Bringing Generations Together in Partnership

Back in 1989, the One Great Hour of Sharing program adopted the theme: Partners in God’s New Creation. A member of the congregation I served suggested we build on this theme with congregation-wide OGHS activities that focused on partnership across the congregation and across the globe.

Members in this congregation were familiar with the annual Lenten One Great Hour of Sharing offering. Families and adults faithfully used the OGHS season-long calendar which contained daily suggestions for thinking and praying about human needs across the globe. Many in the congregation contributed monies in OGHS globe- or fish-shaped banks. These were collected and monies given toward helping human needs. Our OGHS partnership activities built upon the active participation and giving that already existed in the congregation.

Working with the Christian Education and Mission committees, we envisioned activities to encourage partnership between children and adults in the congregation. In these partnerships, participants would learn about, pray for, and give to partners across the globe who helped to meet human needs.

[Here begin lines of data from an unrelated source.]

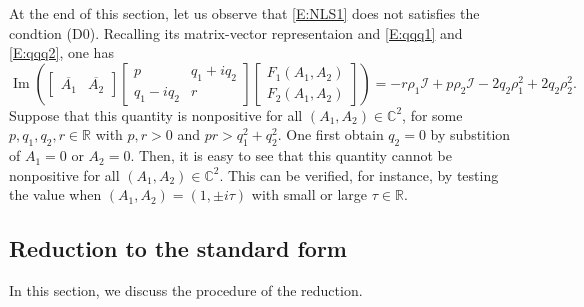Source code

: \documentclass[11pt,a4paper,oneside]{amsart}
\theoremstyle{plain}
\theoremstyle{remark}
\numberwithin{equation}{section}
\newcommand{\C}{\mathbb{C}}
\newcommand{\R}{\mathbb{R}}
\renewcommand{\Im}{\operatorname{Im}}
\def\({\left(}
\def\){\right)}
\theoremstyle{definition}
\begin{document}
At the end of this section, let us observe that \eqref{E:NLS1} does not satisfies the condtion (D0).
Recalling its matrix-vector representaion and \eqref{E:qqq1} and \eqref{E:qqq2}, one has
\[
		\Im \(\begin{bmatrix} 
	\overline{A_1} & \overline{A_2} 
	\end{bmatrix}
	\begin{bmatrix}
	p & q_1 + i q_2 \\ q_1 - i q_2 & r
	\end{bmatrix}
	\begin{bmatrix}
	F_1 (A_1,A_2) \\
	F_2 (A_1,A_2)
	\end{bmatrix}
	\) = -r \rho_1 \mathcal{I} + p \rho_2 \mathcal{I} -2 q_2 \rho_1^2 + 2 q_2 \rho_2^2.
\]
Suppose that this quantity is nonpositive for all $(A_1,A_2)\in \C^2$, for some $p,q_1,q_2,r \in \R$ with $p,r>0$ and $pr>q_1^2+q_2^2$.
One first obtain $q_2=0$ by substition of $A_1=0$ or $A_2=0$. 
Then, it is easy to see that this quantity cannot be nonpositive for all $(A_1,A_2)\in \C^2$. This can be verified, for instance,
by testing the value when $(A_1,A_2)=(1,\pm i \tau)$
with small or large $\tau\in\R$.


\subsection{Reduction to the standard form}\label{S:std}
In this section, we discuss the procedure of the reduction.
\end{document}
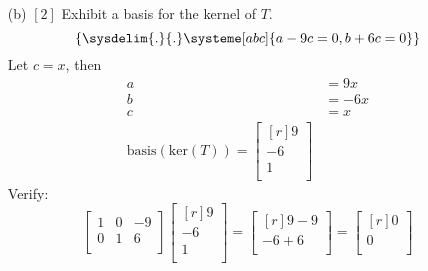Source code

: \documentclass[12pt]{article}
\theoremstyle{definition}
\newtheorem*{solution}{Solution} %
\theoremstyle{plain}
\begin{document}
\begin{enumerate}[wide, labelwidth=!, labelindent=0pt]
\begin{solution}
\begin{align*}
	T(1)=\begin{bmatrix}[r]1\\-1+0\\\end{bmatrix}, \quad T(t)&=\begin{bmatrix}[r]3\\-3+1\\\end{bmatrix}, \quad T(t^2)=\begin{bmatrix}[r]9\\-9+6\\\end{bmatrix}
	\end{align*}
	We combine these three $2\times 1$ matrices into a single matrix
	\[ [T]_F^E = \begin{bmatrix}[rrr]1&3&9\\-1&-2&-3\\\end{bmatrix} \xrightarrow[]{rref} \begin{bmatrix}[rrr]1&0&-9\\0&1&6\\\end{bmatrix} \]
	Rank is 2.
	\end{solution}
\item[(b)] $[2]$ Exhibit a basis for the kernel of $T$.
	\[ \left\{\sysdelim{.}{.}\systeme[abc]{a-9c=0,b+6c=0}\right\} \]
	Let $c=x$, then
	\begin{align*}
	a&=9x\\
	b&=-6x\\
	c&=x\\
	\mathrm{basis}(\mathrm{ker}(T))=\begin{bmatrix}[r]9\\-6\\1\\\end{bmatrix}
	\end{align*}
	Verify:
	\[ \begin{bmatrix}1&0&-9\\0&1&6\\\end{bmatrix}\begin{bmatrix}[r]9\\-6\\1\\\end{bmatrix}=\begin{bmatrix}[r]9-9\\-6+6\\\end{bmatrix} = \begin{bmatrix}[r]0\\0\\\end{bmatrix} \]

\end{enumerate}
\end{document}
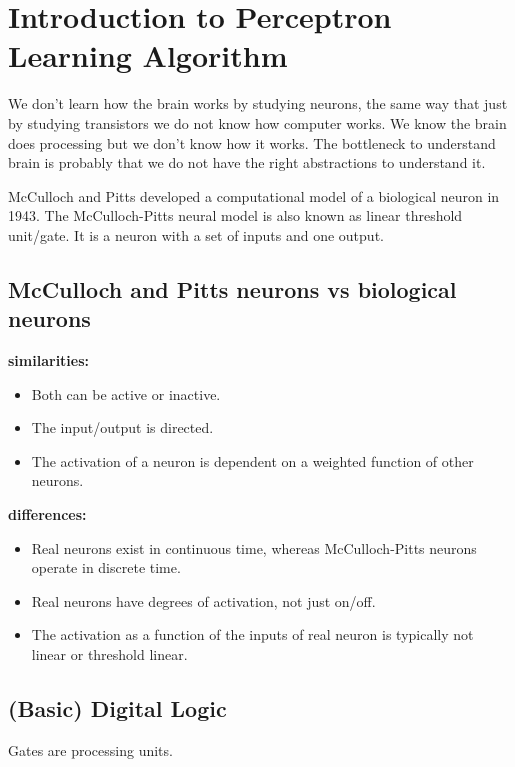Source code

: \documentclass[main]{subfiles}
\begin{document}

\section{Introduction to Perceptron Learning Algorithm}

We don't learn how the brain works by studying neurons, the same way that just by studying transistors we do not know how computer works.
We know the brain does processing but we don't know how it works.
The bottleneck to understand brain is probably that we do not have the right abstractions to understand it.

McCulloch and Pitts developed a computational model of a biological neuron in 1943.
The McCulloch-Pitts neural model is also known as linear threshold unit/gate. It is a neuron with a set of inputs and one output.

\subsection{McCulloch and Pitts neurons vs biological neurons}
\textbf{similarities:}
\begin{itemize}[noitemsep,nolistsep]
	\item Both can be active or inactive.
	\item The input/output is directed.
	\item The activation of a neuron is dependent on a weighted function of other neurons.
\end{itemize}
\textbf{differences:}
\begin{itemize}[noitemsep,nolistsep]
	\item Real neurons exist in continuous time, whereas McCulloch-Pitts neurons operate in discrete time.
	\item Real neurons have degrees of activation, not just on/off.
	\item The activation as a function of the inputs of real neuron is typically not linear or threshold linear.
\end{itemize}

\subsection{(Basic) Digital Logic}

Gates are processing units.
\end{document}
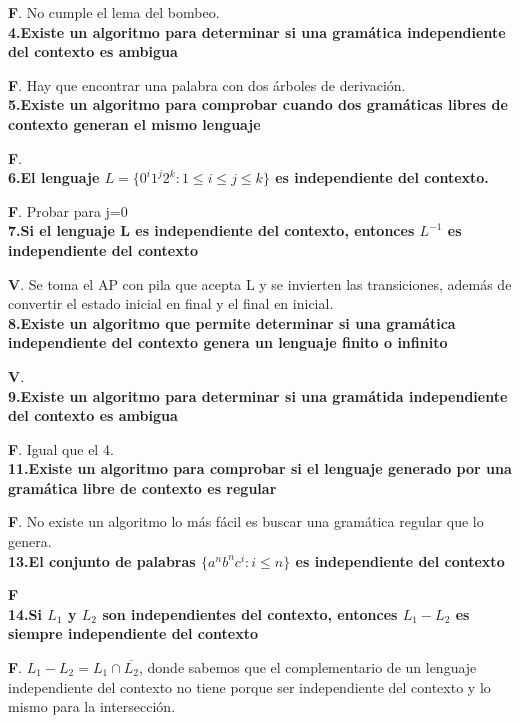 \documentclass[a4paper,11pt]{article}
\begin{document}
\textbf{F}. No cumple el lema del bombeo. \\

\textbf{4.Existe un algoritmo para determinar si una gramática independiente del contexto es ambigua}

\textbf{F}. Hay que encontrar una palabra con dos árboles de derivación. \\

\textbf{5.Existe un algoritmo para comprobar cuando dos gramáticas libres de contexto generan el mismo lenguaje}

\textbf{F}. \\

\textbf{6.El lenguaje $L=\{0^i1^j2^k:1 \leq i \leq j \leq k\}$ es independiente del contexto.}

\textbf{F}. Probar para j=0\\

\textbf{7.Si el lenguaje L es independiente del contexto, entonces $L^{-1}$ es independiente del contexto}

\textbf{V}. Se toma el AP con pila que acepta L y se invierten las transiciones, además de convertir el estado inicial en final y el final en inicial. \\

\textbf{8.Existe un algoritmo que permite determinar si una gramática independiente del contexto genera un lenguaje finito o infinito}

\textbf{V}. \\

\textbf{9.Existe un algoritmo para determinar si una gramátida independiente del contexto es ambigua}

\textbf{F}. Igual que el 4.\\

\textbf{11.Existe un algoritmo para comprobar si el lenguaje generado por una gramática libre de contexto es regular}

\textbf{F}. No existe un algoritmo lo más fácil es buscar una gramática regular que lo genera. \\

\textbf{13.El conjunto de palabras $\{a^nb^nc^i:i \leq n\}$ es independiente del contexto}

\textbf{F} \\

\textbf{14.Si $L_1$ y $L_2$ son independientes del contexto, entonces $L_1-L_2$ es siempre independiente del contexto}

\textbf{F}. $L_1-L_2=L_1\cap \overline{L_2}$, donde sabemos que el complementario de un lenguaje independiente del contexto no tiene porque ser independiente del contexto y lo mismo para la intersección. \\
\end{document}
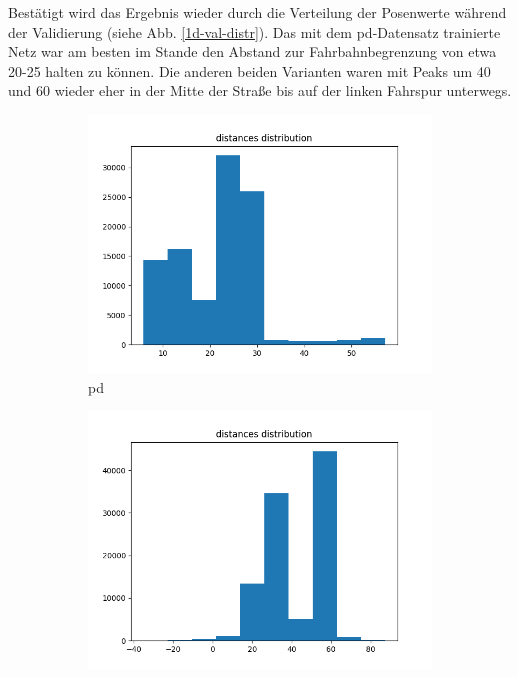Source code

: Bestätigt wird das Ergebnis wieder durch die Verteilung der Posenwerte während der Validierung (siehe Abb. \ref{1d-val-distr}). Das mit dem \glqq\acs{pd}\grqq-Datensatz trainierte Netz war am besten im Stande den Abstand zur Fahrbahnbegrenzung von etwa 20-25 halten zu können. Die anderen beiden Varianten waren mit Peaks um 40 und 60 wieder eher in der Mitte der Straße bis auf der linken Fahrspur unterwegs.

\begin{figure}[H]
	\centering
	\begin{subfigure}[h]{0.3\textwidth}
		\centering
		\includegraphics[width=\linewidth]{kapitel5/images/eval/d-only/pd-distr.png}
		\caption{\glqq\acs{pd}\grqq}
		\label{1d-pd-val-distr}
	\end{subfigure}%
	\begin{subfigure}[h]{0.3\textwidth}
		\centering
		\includegraphics[width=\linewidth]{kapitel5/images/eval/d-only/pd-rand-distr.png}

\end{subfigure}
\end{figure}
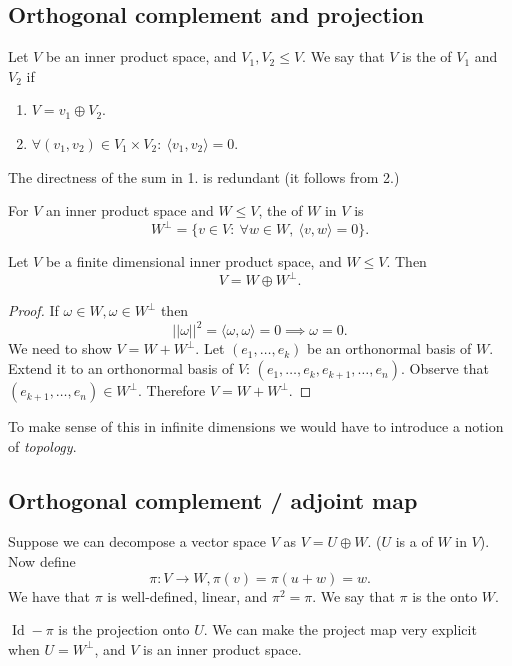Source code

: \documentclass[a4paper]{scrartcl}
\begin{document}
\subsection{Orthogonal complement and projection}
\begin{definition}
      Let $V$ be an inner product space, and $V_1, V_2 \leq V$. We say that $V$ is the  of $V_1$ and $V_2$ if 
      \begin{enumerate}
           \item $V=v_1 \oplus V_2$.
           \item $\forall (v_1,v_2) \in V_1 \times V_2: \ \langle v_1 ,v_2 \rangle =0 $.
      \end{enumerate}
\end{definition}
\begin{remark}
      The directness of the sum in 1. is redundant (it follows from 2.)
\end{remark}
\begin{definition}
      For $V$ an inner product space and $W \leq V$, the  of $W$ in $V$ is 
      \[W^{\perp}=\{v \in V: \ \forall w \in W, \ \langle v,w \rangle =0 \}.\]
\end{definition}

\begin{lemma}
      Let $V$ be a finite dimensional inner product space, and $W \leq V$. Then 
      \[V=W \oplus W^{\perp}.\]
\end{lemma}
\begin{proof}
     If $\omega \in W, \omega \in W^\perp$ then 
     \[||\omega||^2=\langle \omega,\omega \rangle  =0 \implies \omega=0.\]
     We need to show $V=W+W^\perp$. Let $\left(e_1, \ldots ,e_k\right)$ be an orthonormal basis of $W$. Extend it to an orthonormal basis of $V$: $(e_1,\ldots ,e_k, e_{k+1},\ldots ,e_n)$. Observe that $(e_{k+1},\ldots ,e_n)\in W^\perp$. Therefore $V=W+W^\perp$.
\end{proof}
\begin{remark}
      To make sense of this in infinite dimensions we would have to introduce a notion of \emph{topology}.
\end{remark}
\subsection{Orthogonal complement / adjoint map}
\begin{definition}
     Suppose we can decompose a vector space $V$ as $V=U \oplus W$. ($U$ is a  of $W$ in $V$). Now define 
     \[\pi: V \rightarrow W, \pi(v)=\pi(u+w)=w.\]
     We have that $\pi$ is well-defined, linear, and $\pi^2=\pi$. We say that $\pi$ is the  onto $W$.
\end{definition}
\begin{remark}
     $\operatorname{Id}-\pi$ is the projection onto $U$. We can make the project map very explicit when $U=W^\perp$, and $V$ is an inner product space.
\end{remark}
\end{document}
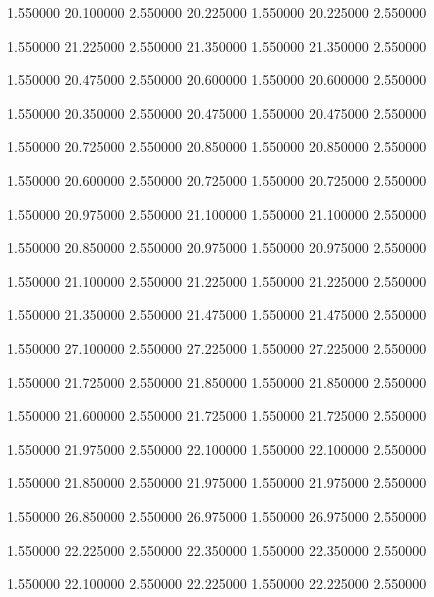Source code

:  {1.550000} {20.100000} {2.550000} {20.225000} {1.550000} {20.225000} {2.550000}

 {1.550000} {21.225000} {2.550000} {21.350000} {1.550000} {21.350000} {2.550000}

 {1.550000} {20.475000} {2.550000} {20.600000} {1.550000} {20.600000} {2.550000}

 {1.550000} {20.350000} {2.550000} {20.475000} {1.550000} {20.475000} {2.550000}

 {1.550000} {20.725000} {2.550000} {20.850000} {1.550000} {20.850000} {2.550000}

 {1.550000} {20.600000} {2.550000} {20.725000} {1.550000} {20.725000} {2.550000}

 {1.550000} {20.975000} {2.550000} {21.100000} {1.550000} {21.100000} {2.550000}

 {1.550000} {20.850000} {2.550000} {20.975000} {1.550000} {20.975000} {2.550000}

 {1.550000} {21.100000} {2.550000} {21.225000} {1.550000} {21.225000} {2.550000}

 {1.550000} {21.350000} {2.550000} {21.475000} {1.550000} {21.475000} {2.550000}

 {1.550000} {27.100000} {2.550000} {27.225000} {1.550000} {27.225000} {2.550000}

 {1.550000} {21.725000} {2.550000} {21.850000} {1.550000} {21.850000} {2.550000}

 {1.550000} {21.600000} {2.550000} {21.725000} {1.550000} {21.725000} {2.550000}

 {1.550000} {21.975000} {2.550000} {22.100000} {1.550000} {22.100000} {2.550000}

 {1.550000} {21.850000} {2.550000} {21.975000} {1.550000} {21.975000} {2.550000}

 {1.550000} {26.850000} {2.550000} {26.975000} {1.550000} {26.975000} {2.550000}

 {1.550000} {22.225000} {2.550000} {22.350000} {1.550000} {22.350000} {2.550000}

 {1.550000} {22.100000} {2.550000} {22.225000} {1.550000} {22.225000} {2.550000}

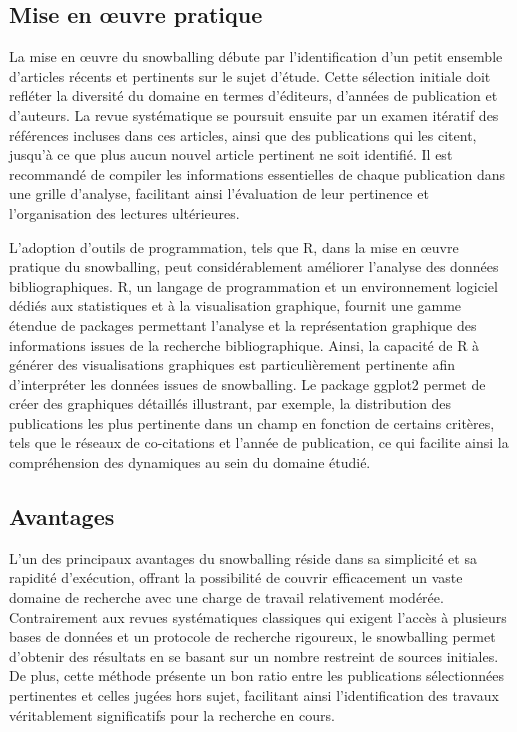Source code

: \documentclass[
  letterpaper,
  DIV=11,
  numbers=noendperiod]{scrreprt}
\begin{document}
\subsection{Mise en œuvre pratique}\label{mise-en-ux153uvre-pratique}

La mise en œuvre du snowballing débute par l'identification d'un petit
ensemble d'articles récents et pertinents sur le sujet d'étude. Cette
sélection initiale doit refléter la diversité du domaine en termes
d'éditeurs, d'années de publication et d'auteurs. La revue systématique
se poursuit ensuite par un examen itératif des références incluses dans
ces articles, ainsi que des publications qui les citent, jusqu'à ce que
plus aucun nouvel article pertinent ne soit identifié. Il est recommandé
de compiler les informations essentielles de chaque publication dans une
grille d'analyse, facilitant ainsi l'évaluation de leur pertinence et
l'organisation des lectures ultérieures.

L'adoption d'outils de programmation, tels que R, dans la mise en œuvre
pratique du snowballing, peut considérablement améliorer l'analyse des
données bibliographiques. R, un langage de programmation et un
environnement logiciel dédiés aux statistiques et à la visualisation
graphique, fournit une gamme étendue de packages permettant l'analyse et
la représentation graphique des informations issues de la recherche
bibliographique. Ainsi, la capacité de R à générer des visualisations
graphiques est particulièrement pertinente afin d'interpréter les
données issues de snowballing. Le package ggplot2 permet de créer des
graphiques détaillés illustrant, par exemple, la distribution des
publications les plus pertinente dans un champ en fonction de certains
critères, tels que le réseaux de co-citations et l'année de publication,
ce qui facilite ainsi la compréhension des dynamiques au sein du domaine
étudié.

\subsection{Avantages}\label{avantages-1}

L'un des principaux avantages du snowballing réside dans sa simplicité
et sa rapidité d'exécution, offrant la possibilité de couvrir
efficacement un vaste domaine de recherche avec une charge de travail
relativement modérée. Contrairement aux revues systématiques classiques
qui exigent l'accès à plusieurs bases de données et un protocole de
recherche rigoureux, le snowballing permet d'obtenir des résultats en se
basant sur un nombre restreint de sources initiales. De plus, cette
méthode présente un bon ratio entre les publications sélectionnées
pertinentes et celles jugées hors sujet, facilitant ainsi
l'identification des travaux véritablement significatifs pour la
recherche en cours.
\end{document}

We matched children in the church with active adult members who would talk with each other and pray for one another during the season of Lent. Families gave permission and were involved with the partnership formation activities, so children were never alone with an unfamiliar adult. Each person in each partnership used the OGHS giving calendar and banks as vehicles for praying and giving toward needs beyond themselves.

We began the program by identifying adults willing to partner with children in the congregation. We also connected with families to inform them of the partnership program and gain permission for their child(ren) to participate. In most cases, parents of children given permission to participate also volunteered to serve as partners for another child. This ensured parental involvement in the program and hands-on familiarity with our partnership activities.

Once adult and child participants were identified, the planning committee matched partners. With this program, our aim was to have a child forming a partnership with a non-related adult to foster relationships in the church for children beyond their own families. We contacted each partner with the name of their matched friend and informed each parent of the assigned partnership, as well. We created a bulletin board using extra OGHS banks on which we printed the names of each partner pairing. This display encouraged the partnerships and allowed for public accountability of adults with their “assigned” children.

At the start of Lent, we hosted a kick-off event on a Sunday morning, between church school and worship, where partners met each other, received their OGHS bank and calendars, and prayed together. We encouraged adult partners to reach out to their child partner each week during Lent to touch base on their calendar collection, to pray for one another, and to pray for the human needs they were learning about from their OGHS calendars. Our hope was for partners to have face-to-face meet ups before or during Sunday morning church school and worship activities, rather than to encourage out-of-church meetings.

Each week during Lent, we used bulletin inserts, Minute for Mission announcements, and Children’s sermon topics to highlight One Great Hour of Sharing. Members who did not participate in the partnership program were encouraged to use the OGHS banks and calendars for personal prayer and giving.

During Holy Week, we held a congregational dinner and invited all partners and families to attend. At the dinner, we encouraged partners to sit together to share the meal. We offered cross-generational activities after dinner in which partners participated together (puzzle making for partners and children ages 5-10 years, simulation activities for partners and children ages 11+). Families who were not matched as partners were welcome to participate in either activity. We closed the evening with worship and collection of OGHS banks.

On Easter morning, we reported the OGHS monies collected and dedicated these during worship. This continued the theme showing that our prayers, partnerships, and giving extending beyond our congregation to do God’s work in the world; to do God’s work in places where we, ourselves, cannot be.

The OGHS partnership focus made such a positive impact in this congregation that they continued these activities as a Lenten focus even after I moved from serving this church. In addition to fostering relationships across generations in the church, the OGHS partnership program built upon a familiar giving emphasis that the church already supported and extended its reach and meaning to young people and children in the congregation.

Beth Herrinton-Hodge is a certified Christian educator and teaching elder in the PC(USA). After serving congregations for 20+ years, she now works with seminary students at Louisville Presbyterian Theological Seminary as director of their Academic Support Center.